- Some of the chronic lymphocytic leukemia patients in a small-scale University of Pennsylvania study of Novartis' CTL 109 have experienced sustained remission benefit from having the modified cells in their bodies for years after initial infusions.
- Four of 14 patients in the five-year study had complete remissions, but six did not respond to therapy at all. The remaining four had partial responses to treatment.
- The important takeaway from this study is that patients who have experienced sustained remission benefit from having the modified cells in their bodies for years after initial infusions. This means that in some patients, the re-engineered CTL019 cells retain their ability to target and destroy cancerous cells for a long period of time.
Despite the fact that this study is small, its power lies in the fact that some of the results have been long-lasting. This is yet another positive development in the world of immuno-oncology, because it demonstrates the ability of chimeric antigen receptor therapy (CAR-T) treatments to create long-term immnologic responses to specific cancers.
Nonetheless, there was a notable downside in this study, highlighting a problem that has emerged with CAR-T in general---the occurence of cytokine release syndrome (CRS) in response to treatment. CRS is an extreme inflammatory response to CAR-T, which leads to flu-like symptoms and can be fatal.
Researchers have been investigating ways to manage CRS without compromising treatment goals. One method that has worked is giving patients the antibody drug tocilizumab combined with steroids.

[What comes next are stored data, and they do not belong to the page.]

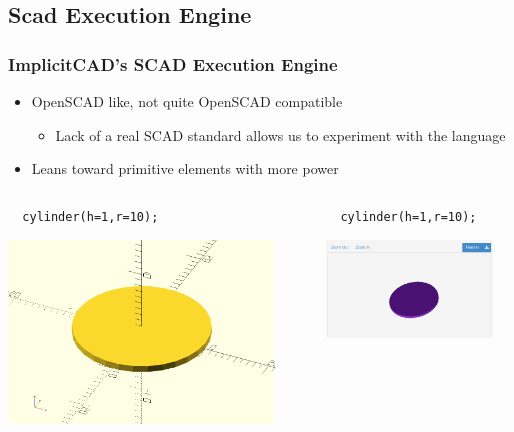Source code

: \documentclass{beamer}
\begin{document}
\subsection{Scad Execution Engine}
\begin{frame}[fragile]
\frametitle{ImplicitCAD's SCAD Execution Engine}
\begin{itemize}
\item OpenSCAD like, not quite OpenSCAD compatible
\begin{itemize}
\item Lack of a real SCAD standard allows us to experiment with the language
\end{itemize}
\item Leans toward primitive elements with more power
\end{itemize}
\begin{columns}
  \begin{column}{0.5\textwidth}
  \lstset{basicstyle=\ttfamily\scriptsize}
\begin{lstlisting}
  cylinder(h=1,r=10);
\end{lstlisting}
    \includegraphics[width=0.9\textwidth, left]{openscad-cylinder.png}
  \end{column}
  \begin{column}{0.5\textwidth}
  \lstset{basicstyle=\ttfamily\scriptsize}
\begin{lstlisting}
  cylinder(h=1,r=10);
\end{lstlisting}
    \includegraphics[width=0.9\textwidth, right]{implicitcad-cylinder.png}
  \end{column}
\end{columns}
\end{frame}
\end{document}
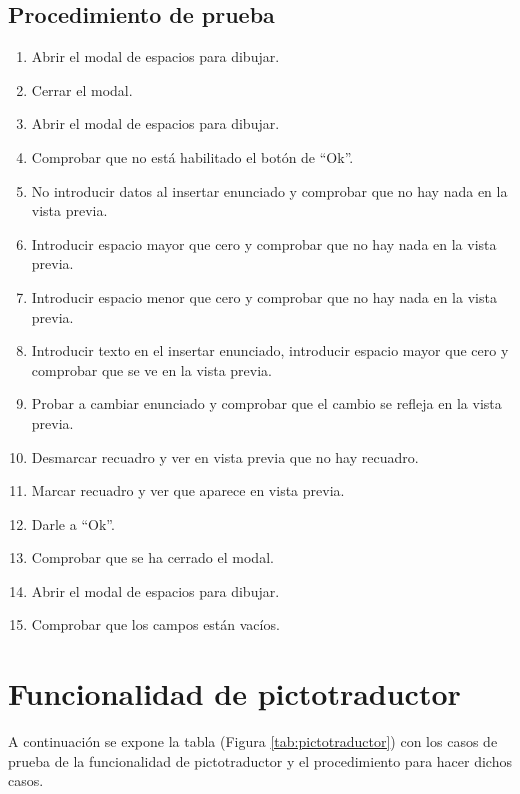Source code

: \subsection{Procedimiento de prueba}
\label{procedimientoPruebas:dibujar}
\begin{enumerate}
    \item Abrir el modal de espacios para dibujar.
    \item Cerrar el modal.
    \item Abrir el modal de espacios para dibujar.
    \item Comprobar que no está habilitado el botón de ``Ok''.
    \item No introducir datos al insertar enunciado y comprobar que no hay nada en la vista previa. 
    \item Introducir espacio mayor que cero y comprobar que no hay nada en la vista previa.
    \item Introducir espacio menor que cero y comprobar que no hay nada en la vista previa.
    \item Introducir texto en el insertar enunciado, introducir espacio  mayor que cero y comprobar que se ve en la vista previa. 
    \item Probar a cambiar enunciado y comprobar que el cambio se refleja en la vista previa.
    \item Desmarcar recuadro y ver en vista previa que no hay recuadro.
    \item Marcar recuadro y ver que aparece en vista previa.
    \item Darle a ``Ok''.
    \item Comprobar que se ha cerrado el modal.
    \item Abrir el modal de  espacios para dibujar.
    \item Comprobar que los campos están vacíos. 
\end{enumerate}

\section{Funcionalidad de pictotraductor}
\label{planPruebas:pictotraductor}
A continuación se expone la tabla (Figura \ref{tab:pictotraductor}) con los casos de prueba de la funcionalidad de pictotraductor y el procedimiento para hacer dichos casos.

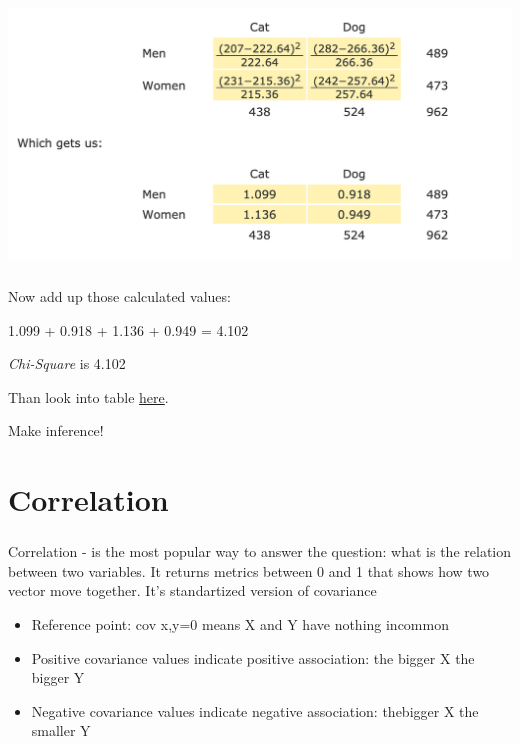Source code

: \documentclass[t, 11pt]{beamer}
\begin{document}
		\begin{frame} 
		\frametitle{\insertsection} 	
		
		\begin{center}
			\includegraphics[scale=0.5]{chi5big}
		\end{center}
		
	\end{frame}

		\begin{frame} 
	\frametitle{\insertsection} 	
	
	Now add up those calculated values:
	
	1.099 + 0.918 + 1.136 + 0.949 = 4.102
	
	\emph{Chi-Square} is 4.102

	Than look into table \href{https://www.mathsisfun.com/data/chi-square-table.html}{here}.
	
	Make inference!
	\end{frame}
	
\section{Correlation}	

			\begin{frame} 
		\frametitle{\insertsection} 	
		Correlation - is the most popular way to answer the question: what is the relation between two variables. It returns metrics between 0 and 1 that shows how two vector move together. It's standartized version of covariance
		
		\begin{itemize}
			\item Reference point: cov x,y=0 means X and Y have nothing incommon
			\item Positive covariance values indicate positive association: the bigger X the bigger Y 
			\item Negative covariance values indicate negative association: thebigger X the smaller Y
		\end{itemize}

	\end{frame}
	
\end{document}
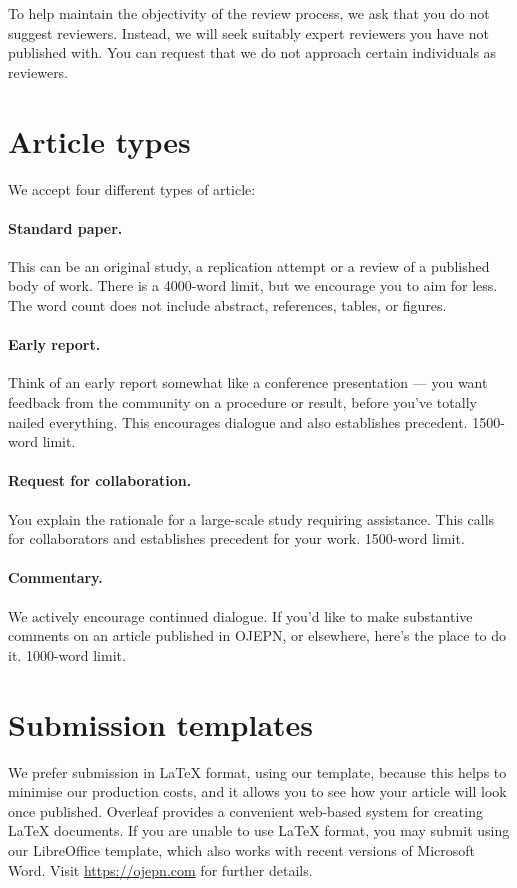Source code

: \documentclass[twocolumn]{article}
\begin{document}
To help maintain the objectivity of the review process, we ask that you do not suggest reviewers. Instead, we will seek suitably expert reviewers you have not published with. You can request that we do not approach certain individuals as reviewers. 

\section{Article types}

We accept four different types of article:

\paragraph{Standard paper.} This can be an original study, a replication attempt or a review of a published body of work. There is a 4000-word limit, but we encourage you to aim for less. The word count does not include abstract, references, tables, or figures.

\paragraph{Early report.} Think of an early report somewhat like a conference presentation — you want feedback from the community on a procedure or result, before you’ve totally nailed everything. This encourages dialogue and also establishes precedent. 1500-word limit.

\paragraph{Request for collaboration.} You explain the rationale for a large-scale study requiring assistance. This calls for collaborators and establishes precedent for your work. 1500-word limit.

\paragraph{Commentary.} We actively encourage continued dialogue. If you'd like to make substantive comments on an article published in OJEPN, or elsewhere, here's the place to do it. 1000-word limit.


\section{Submission templates}

We prefer submission in LaTeX format, using our template, because this helps to minimise our production costs, and it allows you to see how your article will look once published. Overleaf provides a convenient web-based system for creating LaTeX documents. If you are unable to use LaTeX format, you may submit using our LibreOffice template, which also works with recent versions of Microsoft Word. Visit \url{https://ojepn.com} for further details.
\end{document}
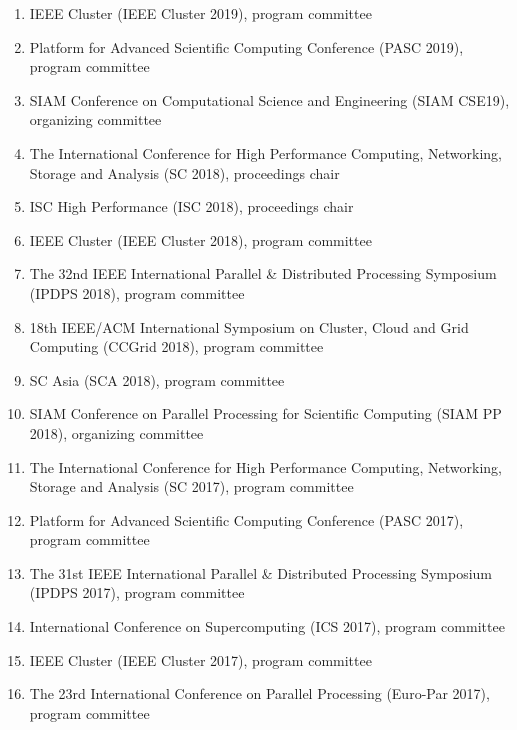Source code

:\documentclass[margin,line]{cv}
\begin{document}
\begin{resume}
\begin{enumerate}
\item IEEE Cluster (IEEE Cluster 2019), program committee

\item Platform for Advanced Scientific Computing Conference (PASC 2019), program committee

\item SIAM Conference on Computational Science and Engineering (SIAM CSE19), organizing committee

\item The International Conference for High Performance Computing, Networking, Storage and Analysis (SC 2018), proceedings chair

\item ISC High Performance (ISC 2018), proceedings chair

\item IEEE Cluster (IEEE Cluster 2018), program committee

\item The 32nd IEEE International Parallel \& Distributed Processing Symposium (IPDPS 2018), program committee

\item 18th IEEE/ACM International Symposium on Cluster, Cloud and Grid Computing (CCGrid 2018), program committee

\item SC Asia (SCA 2018), program committee

\item SIAM Conference on Parallel Processing for Scientific Computing (SIAM PP 2018), organizing committee

\item The International Conference for High Performance Computing, Networking, Storage and Analysis (SC 2017), program committee

\item Platform for Advanced Scientific Computing Conference (PASC 2017), program committee

\item The 31st IEEE International Parallel \& Distributed Processing Symposium (IPDPS 2017), program committee

\item International Conference on Supercomputing (ICS 2017), program committee

\item IEEE Cluster (IEEE Cluster 2017), program committee

\item The 23rd International Conference on Parallel Processing (Euro-Par 2017), program committee


\end{enumerate}
\end{resume}
\end{document}
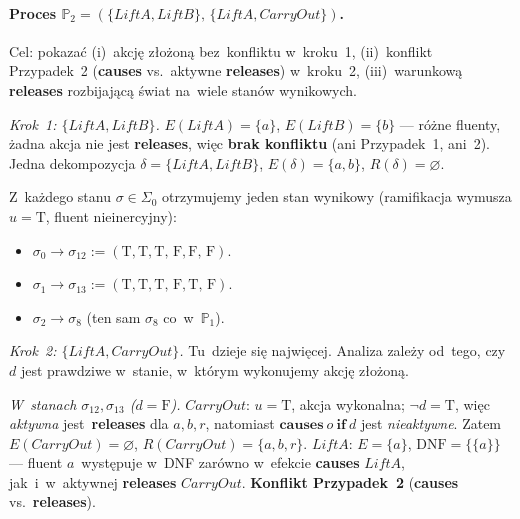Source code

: \documentclass[11pt,a4paper]{article}
\newcommand{\causes}{\textbf{causes}}
\renewcommand{\iff}{\textbf{if}}
\newcommand{\releases}{\textbf{releases}}
\newcommand{\DNF}{\mathrm{DNF}}
\theoremstyle{definition}
\begin{document}
\paragraph{Proces $\mathbb{P}_2 = (\{\mathit{LiftA}, \mathit{LiftB}\},\,
\{\mathit{LiftA}, \mathit{CarryOut}\})$.}
Cel: pokazać (i)~akcję złożoną bez~konfliktu w~kroku~1,
(ii)~konflikt Przypadek~2 (\causes{} vs.~aktywne \releases{}) w~kroku~2,
(iii)~warunkową \releases{} rozbijającą świat na~wiele stanów wynikowych.

\medskip
\noindent\textit{Krok~1: $\{\mathit{LiftA}, \mathit{LiftB}\}$.}
$E(\mathit{LiftA}) = \{a\}$, $E(\mathit{LiftB}) = \{b\}$ --- różne fluenty,
żadna akcja nie jest \releases{}, więc \textbf{brak konfliktu} (ani Przypadek~1,
ani~2). Jedna dekompozycja $\delta = \{\mathit{LiftA}, \mathit{LiftB}\}$,
$E(\delta) = \{a, b\}$, $R(\delta) = \varnothing$.

\smallskip
Z~każdego stanu $\sigma \in \Sigma_0$ otrzymujemy jeden stan wynikowy
(ramifikacja wymusza $u = \text{T}$, fluent nieinercyjny):
\begin{itemize}[topsep=2pt]
  \item $\sigma_0 \to \sigma_{12} := (\text{T},\text{T},\text{T},\,\text{F},\text{F},\,\text{F})$.
  \item $\sigma_1 \to \sigma_{13} := (\text{T},\text{T},\text{T},\,\text{F},\text{T},\,\text{F})$.
  \item $\sigma_2 \to \sigma_{8}$ (ten sam $\sigma_8$ co~w~$\mathbb{P}_1$).
\end{itemize}

\medskip
\noindent\textit{Krok~2: $\{\mathit{LiftA}, \mathit{CarryOut}\}$.}
Tu~dzieje się najwięcej. Analiza zależy od~tego, czy~$d$ jest prawdziwe
w~stanie, w~którym wykonujemy akcję złożoną.

\smallskip\noindent
\emph{W~stanach $\sigma_{12}, \sigma_{13}$ ($d = \text{F}$).}
$\mathit{CarryOut}$: $u = \text{T}$, akcja wykonalna; $\neg d = \text{T}$,
więc \emph{aktywna} jest~\releases{} dla $a, b, r$, natomiast $\causes\ o\ \iff\ d$
jest \emph{nieaktywne}. Zatem $E(\mathit{CarryOut}) = \varnothing$,
$R(\mathit{CarryOut}) = \{a, b, r\}$.
$\mathit{LiftA}$: $E = \{a\}$, $\DNF = \{\{a\}\}$ --- fluent $a$~występuje
w~DNF zarówno w~efekcie \causes{} $\mathit{LiftA}$, jak~i~w~aktywnej \releases{}
$\mathit{CarryOut}$. \textbf{Konflikt Przypadek~2} (\causes{} vs.~\releases{}).
\end{document}
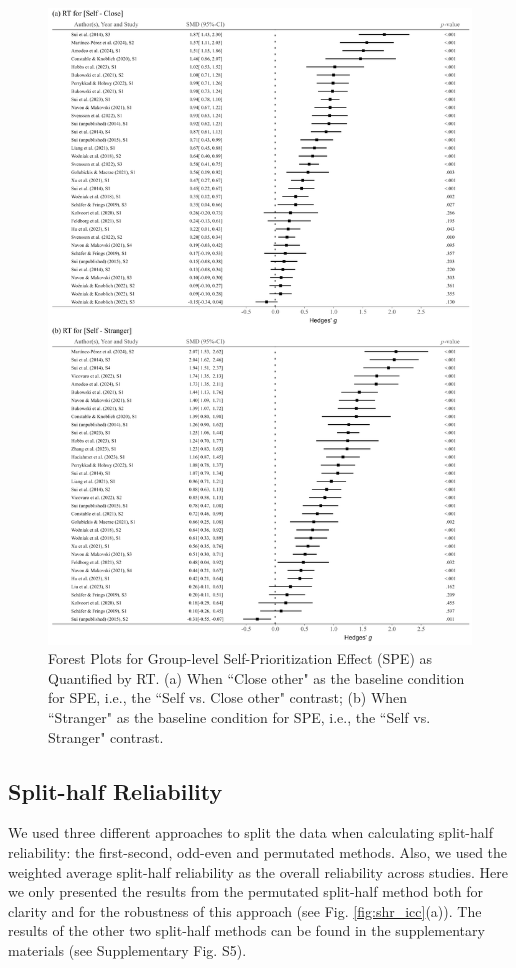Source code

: \documentclass[sn-apa]{sn-jnl}%
\theoremstyle{thmstyleone}%
\theoremstyle{thmstyletwo}%
\theoremstyle{thmstylethree}%
\begin{document}
\begin{figure}[!hb]
	\centering
	\includegraphics[width=1\textwidth]{./Figure/Fig_3_Forest_RT.png}
	\caption{Forest Plots for Group-level Self-Prioritization Effect (SPE) as Quantified by RT. (a) When ``Close other" as the baseline condition for SPE, i.e., the ``Self vs. Close other" contrast; (b) When ``Stranger" as the baseline condition for SPE, i.e., the ``Self vs. Stranger" contrast.}
	\label{fig:meta_RT}
\end{figure}
\clearpage

\subsection{Split-half Reliability}\label{subsec:split}

We used three different approaches to split the data when calculating split-half reliability: the first-second, odd-even and permutated methods. Also, we used the weighted average split-half reliability as the overall reliability across studies. Here we only presented the results from the permutated split-half method both for clarity and for the robustness of this approach \parencite{pronk2022methods} (see Fig. \ref{fig:shr_icc}(a)). The results of the other two split-half methods can be found in the supplementary materials (see Supplementary Fig. S5).
\end{document}
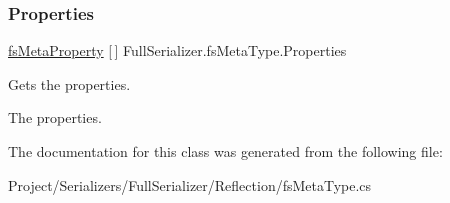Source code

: \subsubsection{\texorpdfstring{Properties}{Properties}}
{\footnotesize\ttfamily \hyperlink{class_full_serializer_1_1_internal_1_1fs_meta_property}{fs\+Meta\+Property} \mbox{[}$\,$\mbox{]} Full\+Serializer.\+fs\+Meta\+Type.\+Properties\hspace{0.3cm}{\ttfamily [get]}}



Gets the properties. 

The properties.

The documentation for this class was generated from the following file\+:\begin{DoxyCompactItemize}
\item 
Project/\+Serializers/\+Full\+Serializer/\+Reflection/fs\+Meta\+Type.\+cs\end{DoxyCompactItemize}
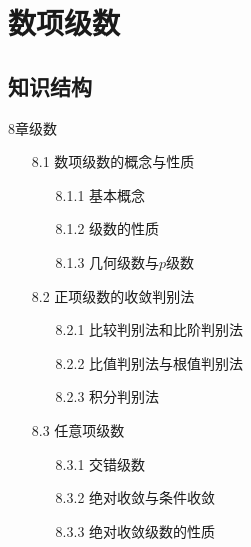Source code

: \documentclass[12pt,UTF8]{ctexart}
\begin{document}
\setcounter{section}{11}
\section{数项级数}
\noindent
\subsection{知识结构}
8章级数
	\begin{enumerate}
		\item[8.1]数项级数的概念与性质
			\begin{enumerate}
				\item[8.1.1]基本概念
				\item[8.1.2]级数的性质
				\item[8.1.3]几何级数与$p$级数
			\end{enumerate}
		\item[8.2]正项级数的收敛判别法
			\begin{enumerate}
				\item[8.2.1]比较判别法和比阶判别法
				\item[8.2.2]比值判别法与根值判别法
				\item[8.2.3]积分判别法
			\end{enumerate}
		\item[8.3]任意项级数
			\begin{enumerate}
				\item[8.3.1]交错级数
				\item[8.3.2]绝对收敛与条件收敛
				\item[8.3.3]绝对收敛级数的性质
			\end{enumerate}
	\end{enumerate}
\end{document}
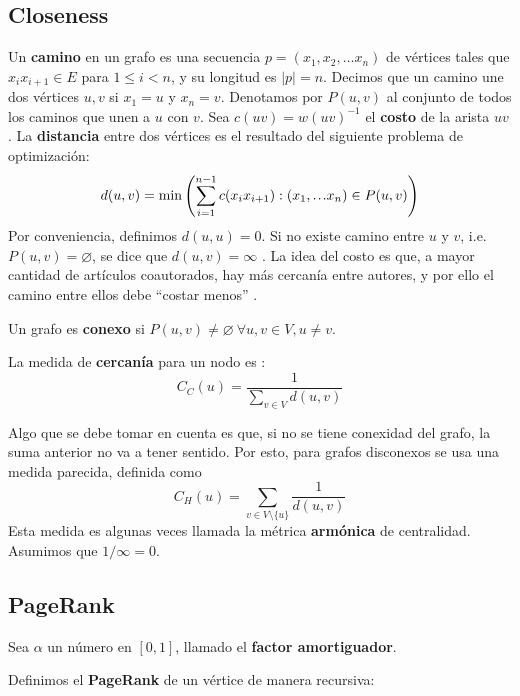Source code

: \documentclass[journal]{IEEEtran}
\newcommand\mydots{\hbox to 1em{.\hss.\hss.}}
\begin{document}
\subsection{Closeness}
Un \textbf{camino} en un grafo es una secuencia \(p = (x_1, x_2, \ldots x_n)\) de vértices tales que \(x_{i}x_{i+1} \in E\) para \(1 \leq i < n\), y su longitud es \(|p| = n\). Decimos que un camino une dos vértices \(u, v\) si \(x_1 = u\) y \(x_n = v\). Denotamos por \(P(u, v)\) al conjunto de todos los caminos que unen a \(u\) con \(v\). Sea \(c(uv) = w(uv)^{-1}\) el \textbf{costo} de la arista \(uv\). La \textbf{distancia} entre dos vértices es el resultado del siguiente problema de optimización:
\begin{equation} \label{eq:distance}
d(u, v) = \min \left(\sum_{i=1}^{n-1} c(x_{i}x_{i+1}) : (x_1, \mydots x_n) \in P(u, v)\right)
\end{equation}
Por conveniencia, definimos \(d(u, u) = 0\). Si no existe camino entre \(u\) y \(v\), i.e. \(P(u, v) = \varnothing\), se dice que \(d(u, v) = \infty\) \cite{bollobas}. La idea del costo es que, a mayor cantidad de artículos coautorados, hay más cercanía entre autores, y por ello el camino entre ellos debe ``costar menos'' \cite{newman}.

Un grafo es \textbf{conexo} si \(P(u, v) \neq \varnothing~\forall u, v \in V, u \neq v\).

La medida de \textbf{cercanía} para un nodo es \cite{brandes}:
\begin{equation} \label{eq:close}
C_C (u) = \frac{1}{\sum_{v \in V} d(u, v)}
\end{equation}

Algo que se debe tomar en cuenta es que, si no se tiene conexidad del grafo, la suma anterior no va a tener sentido. Por esto, para grafos disconexos se usa una medida parecida, definida como
\begin{equation}
C_H (u) = \sum_{v \in V \setminus \{u\}} \frac{1}{d(u, v)}
\end{equation}
Esta medida es algunas veces llamada la métrica \textbf{armónica} de centralidad\cite{rochat}. Asumimos que \(1/\infty = 0\).
\subsection{PageRank}
Sea \(\alpha\) un número en \([0, 1]\), llamado el \textbf{factor amortiguador}.

Definimos el \textbf{PageRank} de un vértice de manera recursiva:
\end{document}
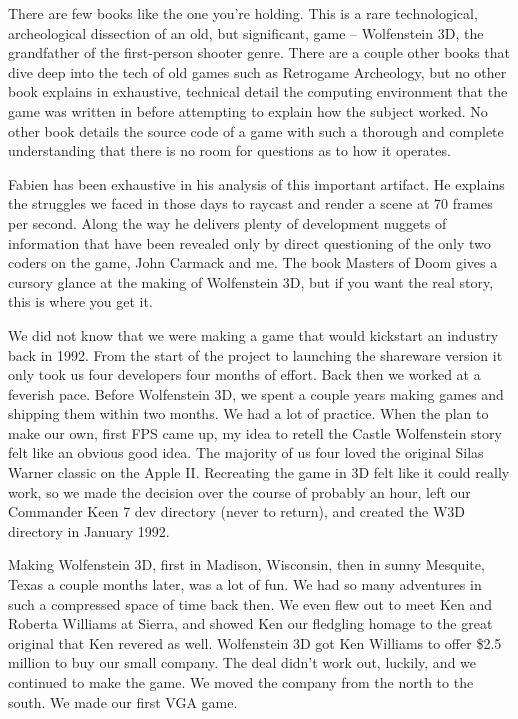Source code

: There are few books like the one you're holding. This is a rare technological, archeological dissection of an old, but significant, game -- Wolfenstein 3D, the grandfather of the first-person shooter genre. There are a couple other books that dive deep into the tech of old games such as Retrogame Archeology, but no other book explains in exhaustive, technical detail the computing environment that the game was written in before attempting to explain how the subject worked. No other book details the source code of a game with such a thorough and complete understanding that there is no room for questions as to how it operates.\\
\par
Fabien has been exhaustive in his analysis of this important artifact. He explains the struggles we faced in those days to raycast and render a scene at 70 frames per second. Along the way he delivers plenty of development nuggets of information that have been revealed only by direct questioning of the only two coders on the game, John Carmack and me. The book Masters of Doom gives a cursory glance at the making of Wolfenstein 3D, but if you want the real story, this is where you get it.\\
\par
We did not know that we were making a game that would kickstart an industry back in 1992. From the start of the project to launching the shareware version it only took us four developers four months of effort. Back then we worked at a feverish pace. Before Wolfenstein 3D, we spent a couple years making games and shipping them within two months. We had a lot of practice. When the plan to make our own, first FPS came up, my idea to retell the Castle Wolfenstein story felt like an obvious good idea. The majority of us four loved the original Silas Warner classic on the Apple II. Recreating the game in 3D felt like it could really work, so we made the decision over the course of probably an hour, left our Commander Keen 7 dev directory (never to return), and created the W3D directory in January 1992.\\
\par
Making Wolfenstein 3D, first in Madison, Wisconsin, then in sunny Mesquite, Texas a couple months later, was a lot of fun. We had so many adventures in such a compressed space of time back then. We even flew out to meet Ken and Roberta Williams at Sierra, and showed Ken our fledgling homage to the great original that Ken revered as well. Wolfenstein 3D got Ken Williams to offer \$2.5 million to buy our small company. The deal didn't work out, luckily, and we continued to make the game. We moved the company from the north to the south. We made our first VGA game.\\
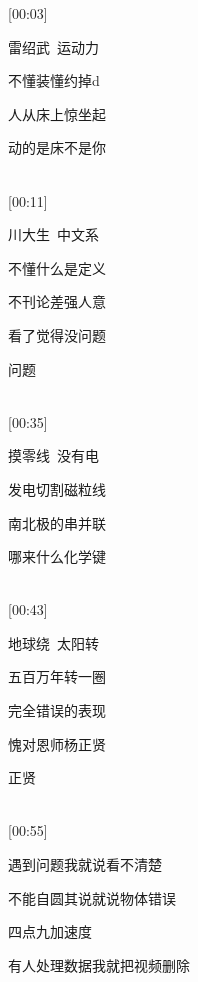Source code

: \documentclass[UTF8,12pt,oneside]{ctexbook}
\begin{document}
        \begin{center}
            [00:03]
            
            雷绍武\ 运动力
            
            不懂装懂约掉d
            
            人从床上惊坐起
            
            动的是床不是你
            
            ~\\
            
            [00:11]
            
            川大生\ 中文系
            
            不懂什么是定义
            
            不刊论差强人意
            
            看了觉得没问题
            
            问题
            
            ~\\
            
            [00:35]
            
            摸零线\ 没有电
            
            发电切割磁粒线
            
            南北极的串并联
            
            哪来什么化学键
            
            ~\\
            
            [00:43]
            
            地球绕\ 太阳转
            
            五百万年转一圈
            
            完全错误的表现
            
            愧对恩师杨正贤
            
            正贤
            
            ~\\
            
            [00:55]
            
            遇到问题我就说看不清楚
            
            不能自圆其说就说物体错误
            
            四点九加速度
            
            有人处理数据我就把视频删除
            

\end{center}
\end{document}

So what was the difference between patients who survived and patients who died? One development researchers discovered was that in patients who did not respond to treatment, the re-engineered, customized T-cells did not expand as aggressively as they did in patients who had a big response, which led them to develop CRS early on, but also benefit more from the treatment.
Novartis is continuing to move forward with its research, with the goal of tackling CRS and eventually gaining a CLL approval for CTL019.